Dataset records
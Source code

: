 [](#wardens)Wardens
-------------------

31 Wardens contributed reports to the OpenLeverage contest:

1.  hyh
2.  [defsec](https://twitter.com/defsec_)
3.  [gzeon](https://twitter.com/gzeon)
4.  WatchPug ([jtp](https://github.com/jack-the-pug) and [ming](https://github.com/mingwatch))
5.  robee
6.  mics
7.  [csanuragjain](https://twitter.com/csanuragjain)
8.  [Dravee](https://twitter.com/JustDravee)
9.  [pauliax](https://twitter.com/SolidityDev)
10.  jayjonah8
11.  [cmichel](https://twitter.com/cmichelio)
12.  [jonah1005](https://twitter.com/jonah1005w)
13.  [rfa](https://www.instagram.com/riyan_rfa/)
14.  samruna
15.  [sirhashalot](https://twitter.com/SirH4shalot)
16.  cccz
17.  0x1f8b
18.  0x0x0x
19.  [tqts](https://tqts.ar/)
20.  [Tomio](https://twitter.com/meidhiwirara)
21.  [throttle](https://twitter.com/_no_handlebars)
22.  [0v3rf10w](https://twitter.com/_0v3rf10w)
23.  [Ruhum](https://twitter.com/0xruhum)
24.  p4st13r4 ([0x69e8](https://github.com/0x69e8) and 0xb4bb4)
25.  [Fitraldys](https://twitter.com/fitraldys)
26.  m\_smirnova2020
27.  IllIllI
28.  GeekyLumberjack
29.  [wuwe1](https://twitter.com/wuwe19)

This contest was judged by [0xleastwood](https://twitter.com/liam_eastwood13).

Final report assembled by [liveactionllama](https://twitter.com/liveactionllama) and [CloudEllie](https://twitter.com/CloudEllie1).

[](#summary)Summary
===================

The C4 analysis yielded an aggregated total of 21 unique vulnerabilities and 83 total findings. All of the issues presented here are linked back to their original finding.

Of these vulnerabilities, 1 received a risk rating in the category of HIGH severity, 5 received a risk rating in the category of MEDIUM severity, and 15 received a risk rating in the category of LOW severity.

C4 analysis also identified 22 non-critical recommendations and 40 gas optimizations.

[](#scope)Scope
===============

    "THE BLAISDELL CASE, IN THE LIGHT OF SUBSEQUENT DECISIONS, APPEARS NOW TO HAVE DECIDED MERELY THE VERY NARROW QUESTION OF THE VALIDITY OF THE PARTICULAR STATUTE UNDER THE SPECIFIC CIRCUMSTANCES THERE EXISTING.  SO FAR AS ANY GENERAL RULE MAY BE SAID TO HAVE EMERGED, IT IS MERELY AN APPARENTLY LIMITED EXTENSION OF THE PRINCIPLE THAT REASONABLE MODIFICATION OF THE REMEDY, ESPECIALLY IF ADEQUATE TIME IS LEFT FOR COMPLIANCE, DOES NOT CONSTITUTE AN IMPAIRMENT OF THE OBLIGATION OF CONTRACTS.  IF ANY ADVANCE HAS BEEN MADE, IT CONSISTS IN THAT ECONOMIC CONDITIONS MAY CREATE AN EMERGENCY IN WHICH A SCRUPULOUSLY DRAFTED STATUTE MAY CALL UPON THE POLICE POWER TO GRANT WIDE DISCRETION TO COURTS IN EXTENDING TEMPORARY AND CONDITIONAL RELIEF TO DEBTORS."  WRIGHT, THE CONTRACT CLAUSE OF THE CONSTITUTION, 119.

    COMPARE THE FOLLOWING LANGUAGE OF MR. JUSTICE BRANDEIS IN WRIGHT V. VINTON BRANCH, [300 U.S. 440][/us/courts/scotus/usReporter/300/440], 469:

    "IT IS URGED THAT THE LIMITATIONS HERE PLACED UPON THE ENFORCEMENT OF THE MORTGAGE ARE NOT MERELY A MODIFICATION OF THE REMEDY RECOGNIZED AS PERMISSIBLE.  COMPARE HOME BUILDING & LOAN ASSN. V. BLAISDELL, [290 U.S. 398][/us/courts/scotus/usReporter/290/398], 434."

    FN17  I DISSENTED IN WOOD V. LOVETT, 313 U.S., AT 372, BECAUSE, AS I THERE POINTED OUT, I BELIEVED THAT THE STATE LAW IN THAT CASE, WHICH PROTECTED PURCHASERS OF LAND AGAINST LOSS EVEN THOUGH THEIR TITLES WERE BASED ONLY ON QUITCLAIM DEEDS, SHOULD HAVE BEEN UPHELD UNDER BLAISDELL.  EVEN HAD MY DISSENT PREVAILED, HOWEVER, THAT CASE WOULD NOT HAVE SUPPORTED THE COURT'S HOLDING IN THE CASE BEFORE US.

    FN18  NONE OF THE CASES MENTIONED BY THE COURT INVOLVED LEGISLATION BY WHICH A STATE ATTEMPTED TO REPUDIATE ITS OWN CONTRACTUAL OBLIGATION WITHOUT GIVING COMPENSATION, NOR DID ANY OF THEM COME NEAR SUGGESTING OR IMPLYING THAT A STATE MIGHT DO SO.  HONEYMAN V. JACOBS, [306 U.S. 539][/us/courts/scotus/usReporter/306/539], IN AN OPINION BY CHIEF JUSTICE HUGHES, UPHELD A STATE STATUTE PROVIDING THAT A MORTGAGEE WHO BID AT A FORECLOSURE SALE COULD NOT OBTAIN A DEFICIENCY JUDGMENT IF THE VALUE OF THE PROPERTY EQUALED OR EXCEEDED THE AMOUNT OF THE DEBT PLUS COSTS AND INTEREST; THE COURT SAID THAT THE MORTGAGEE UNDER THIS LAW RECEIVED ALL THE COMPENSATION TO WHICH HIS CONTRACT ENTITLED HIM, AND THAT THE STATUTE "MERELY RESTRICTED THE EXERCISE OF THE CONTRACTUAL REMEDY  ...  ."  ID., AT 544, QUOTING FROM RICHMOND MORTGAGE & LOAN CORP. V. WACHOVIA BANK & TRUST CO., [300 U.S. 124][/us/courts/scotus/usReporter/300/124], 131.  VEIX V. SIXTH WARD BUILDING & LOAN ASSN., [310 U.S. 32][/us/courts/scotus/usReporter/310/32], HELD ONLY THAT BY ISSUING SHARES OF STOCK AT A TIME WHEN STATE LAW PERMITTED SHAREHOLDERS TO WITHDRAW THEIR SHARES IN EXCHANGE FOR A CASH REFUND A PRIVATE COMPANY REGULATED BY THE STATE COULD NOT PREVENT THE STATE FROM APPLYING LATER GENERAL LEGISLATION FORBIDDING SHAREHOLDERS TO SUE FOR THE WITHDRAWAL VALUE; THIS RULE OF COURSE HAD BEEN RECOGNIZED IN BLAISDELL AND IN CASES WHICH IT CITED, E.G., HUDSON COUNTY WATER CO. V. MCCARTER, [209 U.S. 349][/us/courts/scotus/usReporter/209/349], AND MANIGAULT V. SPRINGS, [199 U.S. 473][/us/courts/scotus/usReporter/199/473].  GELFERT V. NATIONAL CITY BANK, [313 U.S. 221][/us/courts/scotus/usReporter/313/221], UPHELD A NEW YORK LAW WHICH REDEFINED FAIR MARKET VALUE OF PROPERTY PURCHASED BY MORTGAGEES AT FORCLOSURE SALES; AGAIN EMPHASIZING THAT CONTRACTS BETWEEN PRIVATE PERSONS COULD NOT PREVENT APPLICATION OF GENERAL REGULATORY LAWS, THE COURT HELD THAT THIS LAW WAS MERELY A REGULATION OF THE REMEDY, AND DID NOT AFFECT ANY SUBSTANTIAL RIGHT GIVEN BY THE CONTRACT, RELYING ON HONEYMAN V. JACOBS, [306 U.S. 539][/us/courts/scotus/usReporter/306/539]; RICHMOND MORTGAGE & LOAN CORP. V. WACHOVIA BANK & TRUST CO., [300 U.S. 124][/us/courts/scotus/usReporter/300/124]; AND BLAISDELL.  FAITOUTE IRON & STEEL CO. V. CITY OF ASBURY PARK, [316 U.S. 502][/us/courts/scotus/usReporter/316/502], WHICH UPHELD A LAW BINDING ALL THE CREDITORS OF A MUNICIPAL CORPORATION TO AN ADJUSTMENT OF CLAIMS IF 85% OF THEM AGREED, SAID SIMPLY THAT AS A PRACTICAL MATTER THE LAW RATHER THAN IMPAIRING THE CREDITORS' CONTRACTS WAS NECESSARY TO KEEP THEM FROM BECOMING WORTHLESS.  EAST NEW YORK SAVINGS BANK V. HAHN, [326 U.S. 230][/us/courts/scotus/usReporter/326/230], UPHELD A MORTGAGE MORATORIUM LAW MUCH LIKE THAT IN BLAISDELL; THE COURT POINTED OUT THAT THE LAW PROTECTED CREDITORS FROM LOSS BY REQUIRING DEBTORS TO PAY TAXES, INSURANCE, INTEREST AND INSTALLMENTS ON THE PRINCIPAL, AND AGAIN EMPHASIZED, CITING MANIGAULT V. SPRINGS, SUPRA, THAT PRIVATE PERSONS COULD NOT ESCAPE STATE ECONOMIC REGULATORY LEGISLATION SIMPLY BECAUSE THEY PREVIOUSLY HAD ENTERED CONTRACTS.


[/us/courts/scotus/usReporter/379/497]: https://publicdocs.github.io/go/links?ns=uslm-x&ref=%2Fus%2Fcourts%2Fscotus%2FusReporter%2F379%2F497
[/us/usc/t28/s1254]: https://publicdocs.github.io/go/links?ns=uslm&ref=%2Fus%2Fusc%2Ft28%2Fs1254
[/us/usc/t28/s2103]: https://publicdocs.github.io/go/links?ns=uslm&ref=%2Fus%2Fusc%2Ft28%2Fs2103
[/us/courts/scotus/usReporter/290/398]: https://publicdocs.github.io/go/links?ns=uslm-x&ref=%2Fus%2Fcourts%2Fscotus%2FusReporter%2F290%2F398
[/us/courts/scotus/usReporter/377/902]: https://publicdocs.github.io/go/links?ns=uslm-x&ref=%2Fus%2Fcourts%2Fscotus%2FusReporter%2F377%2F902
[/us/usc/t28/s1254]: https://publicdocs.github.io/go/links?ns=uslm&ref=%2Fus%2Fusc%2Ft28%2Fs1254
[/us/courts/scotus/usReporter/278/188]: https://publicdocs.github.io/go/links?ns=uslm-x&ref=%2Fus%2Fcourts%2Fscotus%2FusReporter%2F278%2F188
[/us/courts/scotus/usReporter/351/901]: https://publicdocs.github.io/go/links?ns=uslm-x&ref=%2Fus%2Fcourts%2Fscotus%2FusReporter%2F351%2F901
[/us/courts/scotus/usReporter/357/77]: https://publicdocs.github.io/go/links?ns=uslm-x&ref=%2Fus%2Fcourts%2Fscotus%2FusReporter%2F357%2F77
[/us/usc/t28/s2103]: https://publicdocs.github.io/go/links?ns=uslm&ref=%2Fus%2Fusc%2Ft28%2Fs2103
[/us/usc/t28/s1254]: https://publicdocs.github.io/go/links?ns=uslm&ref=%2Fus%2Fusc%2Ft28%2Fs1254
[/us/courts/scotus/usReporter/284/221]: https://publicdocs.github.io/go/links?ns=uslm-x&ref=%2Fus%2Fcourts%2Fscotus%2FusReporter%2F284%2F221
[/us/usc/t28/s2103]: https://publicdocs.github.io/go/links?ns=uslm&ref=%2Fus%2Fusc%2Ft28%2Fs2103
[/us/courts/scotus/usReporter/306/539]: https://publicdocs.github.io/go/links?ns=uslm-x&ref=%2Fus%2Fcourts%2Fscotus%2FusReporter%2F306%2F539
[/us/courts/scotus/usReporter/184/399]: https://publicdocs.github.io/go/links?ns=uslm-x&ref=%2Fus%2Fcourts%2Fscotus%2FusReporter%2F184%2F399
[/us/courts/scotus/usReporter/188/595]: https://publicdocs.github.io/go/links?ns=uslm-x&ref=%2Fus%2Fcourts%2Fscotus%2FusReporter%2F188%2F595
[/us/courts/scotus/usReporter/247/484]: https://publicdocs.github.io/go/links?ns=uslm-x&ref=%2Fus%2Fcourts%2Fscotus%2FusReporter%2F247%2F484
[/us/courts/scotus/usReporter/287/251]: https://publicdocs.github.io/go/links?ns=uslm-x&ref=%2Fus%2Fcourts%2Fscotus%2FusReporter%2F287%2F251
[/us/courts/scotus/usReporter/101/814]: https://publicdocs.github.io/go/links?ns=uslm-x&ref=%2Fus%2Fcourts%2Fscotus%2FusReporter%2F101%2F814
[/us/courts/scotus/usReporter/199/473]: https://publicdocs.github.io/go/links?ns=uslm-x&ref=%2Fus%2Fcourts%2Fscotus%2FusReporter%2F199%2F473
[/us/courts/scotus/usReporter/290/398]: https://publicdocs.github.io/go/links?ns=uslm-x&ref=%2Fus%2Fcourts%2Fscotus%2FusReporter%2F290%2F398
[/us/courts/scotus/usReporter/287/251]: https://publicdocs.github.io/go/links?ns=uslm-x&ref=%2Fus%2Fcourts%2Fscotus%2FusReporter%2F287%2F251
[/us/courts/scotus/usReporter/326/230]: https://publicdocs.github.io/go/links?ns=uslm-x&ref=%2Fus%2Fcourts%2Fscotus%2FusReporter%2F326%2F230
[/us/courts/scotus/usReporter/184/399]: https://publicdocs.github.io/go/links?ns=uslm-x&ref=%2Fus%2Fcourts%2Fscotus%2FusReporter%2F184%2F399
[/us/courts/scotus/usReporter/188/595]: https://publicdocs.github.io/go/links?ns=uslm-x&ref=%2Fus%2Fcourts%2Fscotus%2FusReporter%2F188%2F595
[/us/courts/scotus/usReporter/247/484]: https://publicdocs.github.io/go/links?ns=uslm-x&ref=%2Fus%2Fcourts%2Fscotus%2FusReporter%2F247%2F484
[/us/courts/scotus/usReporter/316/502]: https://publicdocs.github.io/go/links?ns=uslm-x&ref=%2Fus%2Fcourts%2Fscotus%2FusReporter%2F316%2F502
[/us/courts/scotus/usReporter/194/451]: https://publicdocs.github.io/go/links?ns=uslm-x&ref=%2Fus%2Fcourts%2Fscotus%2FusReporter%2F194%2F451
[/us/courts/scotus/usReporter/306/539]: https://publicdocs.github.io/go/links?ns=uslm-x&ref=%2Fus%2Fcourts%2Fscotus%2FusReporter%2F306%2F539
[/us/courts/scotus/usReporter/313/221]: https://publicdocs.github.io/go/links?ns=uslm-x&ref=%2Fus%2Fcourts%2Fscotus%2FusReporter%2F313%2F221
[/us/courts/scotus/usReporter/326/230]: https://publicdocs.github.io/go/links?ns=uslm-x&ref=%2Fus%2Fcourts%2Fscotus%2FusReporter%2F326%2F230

» **Brief**
The lines sought are those in the data above that include the string "analysis"; copy each one.

» **Reply**
The C4 analysis yielded an aggregated total of 21 unique vulnerabilities and 83 total findings. All of the issues presented here are linked back to their original finding.
C4 analysis also identified 22 non-critical recommendations and 40 gas optimizations.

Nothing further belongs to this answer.